"Le concept
d’identité a subi dans l’histoire des idées
un glissement significatif de la sémantique. Le binôme
identité/coïncidence, théorisé par
Platon et Aristote, est une constante de la pensée
classique et médiévale. Dans cette optique,
le terme identité est synonyme de cohérence,
de conformité et de correspondance et est toujours
lié à la thématique de l’ontologie
et de la gnoséologie. À l’âge moderne,
Hegel a enrichi le concept d’identité en le décrivant
comme la résultante d’un processus d’auto-conscience
de l’esprit absolu, tout en restant sur la même
ligne de pensée qu’Aristote. L’identité
est toujours vue dans le sens de coïncidence, mais au
niveau de la synthèse des éléments différents
et opposés (thèse et antithèse). La pensée
philosophique contemporaine, dans sa richesse et sa spécificité,
offre une idée alternative de l’identité,
qui incorpore le sens de l’altérité, du
dialogue, de la confrontation, de l’ouverture, de la
cohabitation et du partage, mais aussi le sens de la problématique
et du conflit. E. Lévinas a parlé par exemple
d’une identité, qui se structure dans la forme
de l’altérité et L. Irigaray a décrit
le JE comme relation, dialogue et ouverture.
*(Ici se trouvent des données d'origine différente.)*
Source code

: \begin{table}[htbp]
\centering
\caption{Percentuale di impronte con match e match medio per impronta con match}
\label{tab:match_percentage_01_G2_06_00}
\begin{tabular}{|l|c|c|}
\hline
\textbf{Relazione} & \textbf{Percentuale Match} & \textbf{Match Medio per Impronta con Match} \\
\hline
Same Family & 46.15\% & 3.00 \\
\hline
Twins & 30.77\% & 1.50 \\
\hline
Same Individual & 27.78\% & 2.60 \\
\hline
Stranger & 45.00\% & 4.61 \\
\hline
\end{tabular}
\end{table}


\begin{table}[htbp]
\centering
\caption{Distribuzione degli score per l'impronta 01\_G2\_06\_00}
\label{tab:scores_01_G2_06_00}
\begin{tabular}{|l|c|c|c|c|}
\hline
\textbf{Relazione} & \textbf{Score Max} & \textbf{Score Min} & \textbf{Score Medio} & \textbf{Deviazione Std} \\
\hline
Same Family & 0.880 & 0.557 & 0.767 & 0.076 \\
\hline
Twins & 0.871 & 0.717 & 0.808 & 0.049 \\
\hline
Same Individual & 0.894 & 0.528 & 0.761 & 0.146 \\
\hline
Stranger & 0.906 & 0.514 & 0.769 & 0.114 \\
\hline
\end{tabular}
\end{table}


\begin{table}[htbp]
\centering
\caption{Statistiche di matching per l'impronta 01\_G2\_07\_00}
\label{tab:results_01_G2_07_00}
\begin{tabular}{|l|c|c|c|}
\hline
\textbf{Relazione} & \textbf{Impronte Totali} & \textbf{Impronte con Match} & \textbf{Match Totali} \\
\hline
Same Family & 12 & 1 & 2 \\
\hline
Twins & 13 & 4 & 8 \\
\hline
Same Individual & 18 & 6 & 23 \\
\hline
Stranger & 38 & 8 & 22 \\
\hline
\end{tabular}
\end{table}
Dans le milieu de la psychologie et psychiatrie analytique,
S. Freud a représenté la personnalité
comme un équilibre instable de l’inconscient,
alors que E. Berne a parlé du JE comme une cohabitation
de plusieurs dimensions (adulte, parent, enfant). Dans la
perspective contemporaine, l’identité n’est
pas l’homologation, dans le sens classique et médiévale
du terme, ni la synthèse qui regroupe dans une unité
supérieure et indifférente les postulats de
départ, mais c’est la convergence d’éléments
constitutifs définis comme irréfutables et représentatifs.
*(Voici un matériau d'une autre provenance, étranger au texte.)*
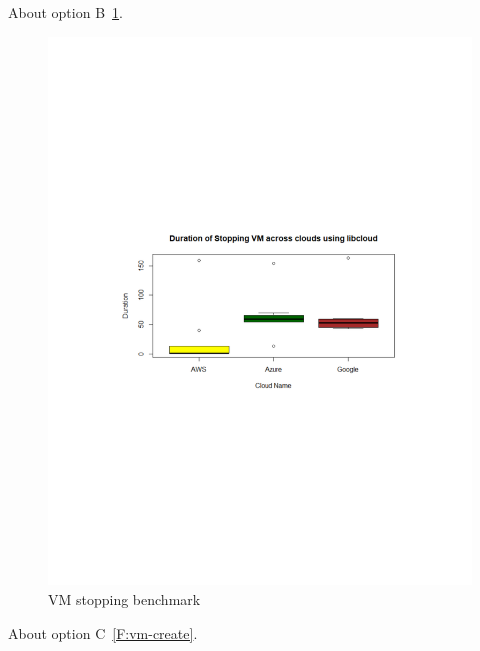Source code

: About option B~\ref{F:vm-stop}.

\begin{figure}[!ht]
  \centering
  \includegraphics[width=\columnwidth]{images/StopVM.pdf}
  \caption{VM stopping benchmark}\label{F:vm-stop}
\end{figure}

About option C~\ref{F:vm-create}.

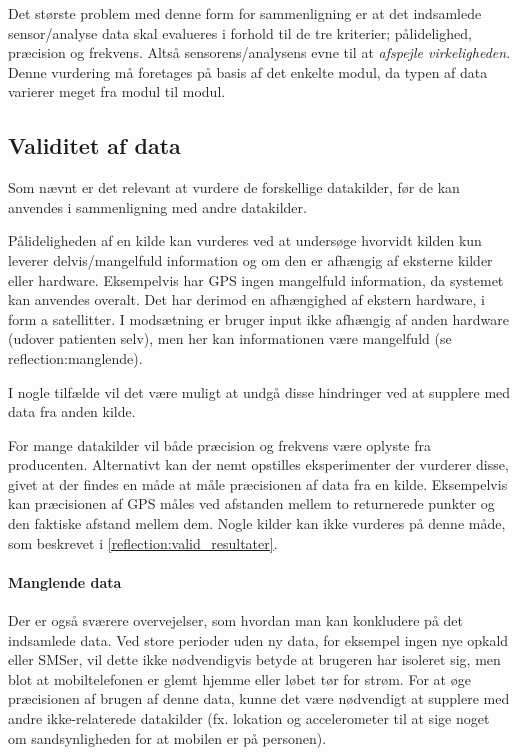 Det største problem med denne form for sammenligning er at det indsamlede sensor/analyse data skal evalueres i forhold til de tre kriterier; pålidelighed, præcision og frekvens.
Altså sensorens/analysens evne til at \textit{afspejle virkeligheden}.
Denne vurdering må foretages på basis af det enkelte modul, da typen af data varierer meget fra modul til modul.

\subsection{Validitet af data}
Som nævnt er det relevant at vurdere de forskellige datakilder, før de kan anvendes i sammenligning med andre datakilder.

Pålideligheden af en kilde kan vurderes ved at undersøge hvorvidt kilden kun leverer delvis/mangelfuld information og om den er afhængig af eksterne kilder eller hardware.
Eksempelvis har GPS ingen mangelfuld information, da systemet kan anvendes overalt.
Det har derimod en afhængighed af ekstern hardware, i form a satellitter.
I modsætning er bruger input ikke afhængig af anden hardware (udover patienten selv), men her kan informationen være mangelfuld (se reflection:manglende).

I nogle tilfælde vil det være muligt at undgå disse hindringer ved at supplere med data fra anden kilde.

For mange datakilder vil både præcision og frekvens være oplyste fra producenten.
Alternativt kan der nemt opstilles eksperimenter der vurderer disse, givet at der findes en måde at måle præcisionen af data fra en kilde.
Eksempelvis kan præcisionen af GPS måles ved afstanden mellem to returnerede punkter og den faktiske afstand mellem dem.
Nogle kilder kan ikke vurderes på denne måde, som beskrevet i \cref{reflection:valid_resultater}.

\paragraph{Manglende data}
Der er også sværere overvejelser, som hvordan man kan konkludere på det indsamlede data.
Ved store perioder uden ny data, for eksempel ingen nye opkald eller SMSer, vil dette ikke nødvendigvis betyde at brugeren har isoleret sig, men blot at mobiltelefonen er glemt hjemme eller løbet tør for strøm.
For at øge præcisionen af brugen af denne data, kunne det være nødvendigt at supplere med andre ikke-relaterede datakilder (fx. lokation og accelerometer til at sige noget om sandsynligheden for at mobilen er på personen).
Nous croyons qu’une identité culturelle européenne,
vue dans l’optique classique d’Aristote, risque
une importante forme d’homologation et d’aplatissement
des différentes réalités locales. De
la même manière, nous réfutons d’interpréter
dans la perspective de Hegel la proposition d’une identité
culturelle européenne, puisqu’il suggère
de nier la simple réalité territoriale au nom
d’une synthèse supérieure qui dépasse
et réfute l’identité spécifique
des pays.
On peut parler d’identité culturelle européenne
en intégrant au concept d’identité, vu
comme une convergence, tous les aspects qui contribuent à
offrir une représentation ouverte, ainsi que la problématique
d’un complexe de connaissances et de comportements typiques
d’un peuple. Dans cette perspective, il existe une manière
unique et particulière de ressentir et de faire des
expériences soi-même, des autres et du monde,
qui distingue l’homme européen et qui justifie
sa diversité.
En appliquant à ce sens le concept d’identité
culturelle à la dimension européenne, nous avons
découvert que les éléments de convergence
entre les différentes réalités politiques
européennes se font dans le temps avec les dimensions
du passé, présent et futur.
Dans les dimensions du présent : les différentes
expériences historiques, sociales et culturelles des
pays de la communauté Européenne convergent
vers les éléments suivants : modèle économique,
tutelle des droits de l’homme, capacité d’assimilation
fonctionnelle, imaginaire historique, vision du monde projeté
en avant, ouvert au progrès, à la recherche,
à la compréhension du réel, curiosité
et intérêt pour les autres phénomènes
culturels, tendance à l’unité et au dialogue,
à l’ouverture et à la tolérance,
capacité de repenser de manière critique les
conduites et expériences vécues.
Dans les dimensions du passé : il existe une matrice
historique commune aux différents Etats européens,
qui justifie leur appartenance actuelle au même «
milieu culturel », en particulier l’héritage
hellénistique, et qui a offert une contribution importante
à la formulation de l’identité culturelle
européenne. Le sentiment irréfutable de cet
apport de la Grèce est certainement l’humanisme
qui s’est affirmé avec force. Cet humanisme qui
se manifeste dans le célèbre écrit de
Protagoras d’Abdère « l’homme est
la mesure de toutes choses ». Mais cet héritage
est surtout significatif pour avoir marqué le passage
de l’oralité à l’écriture,
de la pensée par images et par mythes à la pensée
conceptuelle, et c’est pourquoi la Grèce doit
être considérée comme le berceau de la
culture occidentale et plus spécifiquement européenne.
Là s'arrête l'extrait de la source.